All’epoca Stan giocava a calcio, sport che mal si concilia col ciclismo perché nelle due discipline lavorano muscoli antagonisti; così, un po’ a malincuore, lascia il pallone per le due ruote. 

Ockers scala in fretta le categorie dilettantistiche e nel 1941, con il Belgio già occupato dai nazisti, passa professionista. Al primo anno, sulle strade di casa vince da indipendente i criterium di Sint-Niklaas, Stekene e Schoten. E mostra del gran potenziale imponendosi nella Grote Scheldeprijs, la corsa più antica che si tiene nelle Fiandre. A frenarne la carriera però c’è sempre qualche fattore esterno. Il calendario internazionale in tutta l’Europa è stato azzerato dal secondo conflitto mondiale, così è solo nel dopoguerra che l’ex promessa sale alla ribalta internazionale. 

Stan ha già 27 anni quando chiude terzo al Giro di Svizzera del 1947, dietro gli italiani Gino Bartali e Giulio Bresci, piazzamento poi migliorato nel 1955 con il secondo posto tra gli idoli di casa Hugo Koblet e Carlo Clerici. 

Ockers è due volte secondo anche al Tour de France: nel 1950 a 9’30” dallo svizzero Ferdi Kübler e nel 1952 a 28’17” da Fausto Coppi, alla seconda doppietta Giro-Tour dopo quella del ’49. 

Nel 1953, conquista la sua prima Freccia Vallone. Il piccolo grande Stan (un metro e sessantotto scarsi) era molto popolare, ma aveva anche lui i suoi detrattori. Per alcuni era un pigro, per altri un tattico sagace che sapeva con esattezza quando, dove e come attaccare. Non a caso lo chiamavano “il Matematico”. Di lui il giornalista Jos Van Landeghem disse: «Stan non era il miglior talento della sua generazione, ma sapeva leggere la corsa come nessun altro. E questo a volte non veniva capito». 

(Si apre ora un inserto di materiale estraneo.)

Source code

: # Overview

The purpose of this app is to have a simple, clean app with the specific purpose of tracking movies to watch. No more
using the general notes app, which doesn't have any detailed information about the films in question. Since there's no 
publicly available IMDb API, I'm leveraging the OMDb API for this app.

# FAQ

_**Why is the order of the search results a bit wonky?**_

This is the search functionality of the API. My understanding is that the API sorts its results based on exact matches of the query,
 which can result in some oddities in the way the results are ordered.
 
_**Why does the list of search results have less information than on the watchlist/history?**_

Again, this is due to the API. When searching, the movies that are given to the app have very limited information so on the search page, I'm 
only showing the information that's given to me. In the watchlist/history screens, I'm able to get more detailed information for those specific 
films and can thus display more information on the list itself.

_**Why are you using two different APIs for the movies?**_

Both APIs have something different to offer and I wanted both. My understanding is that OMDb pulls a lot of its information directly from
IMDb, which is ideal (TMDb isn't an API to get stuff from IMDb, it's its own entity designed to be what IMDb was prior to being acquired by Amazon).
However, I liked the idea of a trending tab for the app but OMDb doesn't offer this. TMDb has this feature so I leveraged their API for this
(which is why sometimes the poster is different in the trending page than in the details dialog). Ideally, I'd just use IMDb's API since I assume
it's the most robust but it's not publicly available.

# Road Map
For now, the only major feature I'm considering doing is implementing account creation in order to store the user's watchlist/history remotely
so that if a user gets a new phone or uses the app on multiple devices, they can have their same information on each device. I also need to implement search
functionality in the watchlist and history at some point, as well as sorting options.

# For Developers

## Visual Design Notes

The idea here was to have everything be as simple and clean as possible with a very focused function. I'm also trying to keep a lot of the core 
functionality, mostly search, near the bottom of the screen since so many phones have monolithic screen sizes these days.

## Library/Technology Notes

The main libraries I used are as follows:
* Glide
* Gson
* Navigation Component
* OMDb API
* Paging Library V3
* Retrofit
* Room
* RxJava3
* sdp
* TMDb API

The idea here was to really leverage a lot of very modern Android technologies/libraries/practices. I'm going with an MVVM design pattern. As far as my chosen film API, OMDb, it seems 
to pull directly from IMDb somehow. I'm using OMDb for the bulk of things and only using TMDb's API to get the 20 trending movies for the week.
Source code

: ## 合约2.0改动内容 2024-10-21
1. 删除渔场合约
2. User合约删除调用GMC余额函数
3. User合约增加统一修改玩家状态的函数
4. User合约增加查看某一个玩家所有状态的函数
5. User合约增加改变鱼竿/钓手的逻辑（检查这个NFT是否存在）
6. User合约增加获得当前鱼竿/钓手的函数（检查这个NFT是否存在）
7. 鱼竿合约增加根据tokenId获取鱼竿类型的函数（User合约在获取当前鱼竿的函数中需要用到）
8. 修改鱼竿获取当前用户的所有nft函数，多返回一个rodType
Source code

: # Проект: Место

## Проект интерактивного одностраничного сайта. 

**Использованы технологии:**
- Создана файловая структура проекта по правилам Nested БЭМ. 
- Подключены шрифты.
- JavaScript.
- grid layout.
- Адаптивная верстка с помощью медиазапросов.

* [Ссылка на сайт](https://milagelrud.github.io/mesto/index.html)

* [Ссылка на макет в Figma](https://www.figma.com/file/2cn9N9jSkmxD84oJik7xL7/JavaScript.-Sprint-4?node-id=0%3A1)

Su di lui anche il gruppo era diviso, i tifosi invece lo adoravano. Perché era, e viveva, come loro: da uomo qualunque, che però ce l’aveva fatta. In Belgio piaceva a tutte le classi sociali, ed era noto per il tanto tempo che spendeva ad aiutare i giovani corridori a migliorare. 

Quella del 1955 è la sua miglior stagione. Bissato il successo di due anni prima nella Freccia Vallone, domina il Weekend delle Ardenne vincendo pure la Liegi-Bastogne-Liegi. All’epoca la Doyenne si correva il giorno dopo la Freccia, l’impresa quindi sa ancora più di leggenda. 

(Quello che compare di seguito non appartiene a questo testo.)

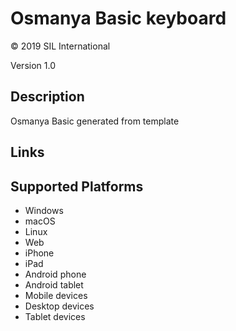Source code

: Osmanya Basic keyboard
==============

© 2019 SIL International

Version 1.0

Description
-----------

Osmanya Basic generated from template

Links
-----

Supported Platforms
-------------------
 * Windows
 * macOS
 * Linux
 * Web
 * iPhone
 * iPad
 * Android phone
 * Android tablet
 * Mobile devices
 * Desktop devices
 * Tablet devices

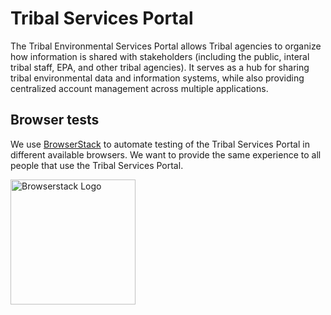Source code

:# Tribal Services Portal
The Tribal Environmental Services Portal allows Tribal agencies to organize how information is shared with stakeholders (including the public, interal tribal staff, EPA, and other tribal agencies). It serves as a hub for sharing tribal environmental data and information systems, while also providing centralized account management across multiple applications.


## Browser tests
We use [BrowserStack](https://www.browserstack.com/) to automate testing of the Tribal Services Portal in different available browsers. We want to provide the same experience to all people that use the Tribal Services Portal.

<img src="https://user-images.githubusercontent.com/4056725/45289991-c1b6d100-b4ee-11e8-9911-01ba2a2a548f.png" alt="Browserstack Logo" width="200px">
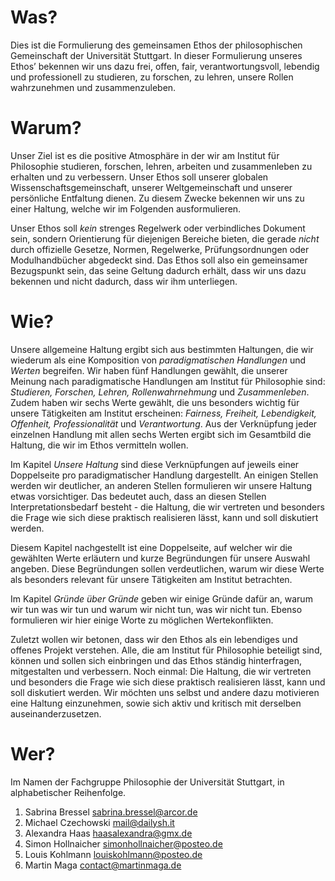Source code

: # Was?
Dies ist die Formulierung des gemeinsamen Ethos der philosophischen Gemeinschaft der Universität Stuttgart. In dieser Formulierung unseres Ethos’ bekennen wir uns dazu frei, offen, fair, verantwortungsvoll, lebendig und professionell zu studieren, zu forschen, zu lehren, unsere Rollen wahrzunehmen und zusammenzuleben.

# Warum?
Unser Ziel ist es die positive Atmosphäre in der wir am Institut für Philosophie studieren, forschen, lehren, arbeiten und zusammenleben zu erhalten und zu verbessern. Unser Ethos soll unserer globalen Wissenschaftsgemeinschaft, unserer Weltgemeinschaft und unserer persönliche Entfaltung dienen. Zu diesem Zwecke bekennen wir uns zu einer Haltung, welche wir im Folgenden ausformulieren.

Unser Ethos soll *kein* strenges Regelwerk oder verbindliches Dokument sein, sondern Orientierung für diejenigen Bereiche bieten, die gerade *nicht* durch offizielle Gesetze, Normen, Regelwerke, Prüfungsordnungen oder Modulhandbücher abgedeckt sind. Das Ethos soll also ein gemeinsamer Bezugspunkt sein, das seine Geltung dadurch erhält, dass wir uns dazu bekennen und nicht dadurch, dass wir ihm unterliegen.

# Wie?
Unsere allgemeine Haltung ergibt sich aus bestimmten Haltungen, die wir wiederum als eine Komposition von *paradigmatischen Handlungen* und *Werten* begreifen.
Wir haben fünf Handlungen gewählt, die unserer Meinung nach paradigmatische Handlungen am Institut für Philosophie sind:
*Studieren, Forschen, Lehren, Rollenwahrnehmung* und *Zusammenleben*.
Zudem haben wir sechs Werte gewählt, die uns besonders wichtig für unsere Tätigkeiten am Institut erscheinen:
*Fairness, Freiheit, Lebendigkeit, Offenheit, Professionalität* und *Verantwortung*.
Aus der Verknüpfung jeder einzelnen Handlung mit allen sechs Werten ergibt sich im Gesamtbild die Haltung, die wir im Ethos vermitteln wollen.

Im Kapitel *Unsere Haltung* sind diese Verknüpfungen auf jeweils einer Doppelseite pro paradigmatischer Handlung dargestellt.
An einigen Stellen werden wir deutlicher, an anderen Stellen formulieren wir unsere Haltung etwas vorsichtiger.
Das bedeutet auch, dass an diesen Stellen Interpretationsbedarf besteht - die Haltung, die wir vertreten und besonders die Frage wie sich diese praktisch realisieren lässt, kann und soll diskutiert werden.

Diesem Kapitel nachgestellt ist eine Doppelseite, auf welcher wir die gewählten Werte erläutern und kurze Begründungen für unsere Auswahl angeben.
Diese Begründungen sollen verdeutlichen, warum wir diese Werte als besonders relevant für unsere Tätigkeiten am Institut betrachten.

Im Kapitel *Gründe über Gründe* geben wir einige Gründe dafür an, warum wir tun was wir tun und warum wir nicht tun, was wir nicht tun. Ebenso formulieren wir hier einige Worte zu möglichen Wertekonflikten.

Zuletzt wollen wir betonen, dass wir den Ethos als ein lebendiges und offenes Projekt verstehen.
Alle, die am Institut für Philosophie beteiligt sind, können und sollen sich einbringen und das Ethos ständig hinterfragen, mitgestalten und verbessern.
Noch einmal: Die Haltung, die wir vertreten und besonders die Frage wie sich diese praktisch realisieren lässt, kann und soll diskutiert werden.
Wir möchten uns selbst und andere dazu motivieren eine Haltung einzunehmen, sowie sich aktiv und kritisch mit derselben auseinanderzusetzen.

# Wer?
Im Namen der Fachgruppe Philosophie der Universität Stuttgart, in alphabetischer Reihenfolge.

1. Sabrina Bressel <sabrina.bressel@arcor.de>
2. Michael Czechowski <mail@dailysh.it>
3. Alexandra Haas <haasalexandra@gmx.de>
4. Simon Hollnaicher <simonhollnaicher@posteo.de>
5. Louis Kohlmann <louiskohlmann@posteo.de>
6. Martin Maga <contact@martinmaga.de>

Alla Freccia, attacca prima della Côte des Forges e in salita incrementa il vantaggio per andare a vincere in solitario di tre minuti. 

Nella Liegi, il giorno seguente, attacca con Raymond Impanis, suo compagno di squadra alla Elvé-Peugeot. La fuga va in porto, con Ockers che allo sprint batte comodamente il connazionale. 

In precedenza la doppietta era riuscita solo a Kübler (1951 e 1952), poi solo in cinque la centreranno nello stesso anno: i belgi Eddy Merckx (1972) e Philippe Gilbert (2011), gli italiani Moreno Argentin (1991) e Davide Rebellin (2004) e lo spagnolo Alejandro Valverde (2006, 2015 e 2017). 

Quell’anno Ockers potrebbe centrare addirittura il tris con la Parigi Roubaix, ma si rifiuta di lavorare contro l’amico Impanis. E così a imporsi sarà Jean Forestier della Follis-Dunlop, davanti a Fausto Coppi e Louison Bobet, staccati di 15 secondi. Impanis, già autore di storiche doppiette – due Gand-Wevelgem in fila (1952 e 1953), Fiandre e Roubaix nello stesso anno (1954) –, chiuderà quinto, a 42 secondi dal vincitore. 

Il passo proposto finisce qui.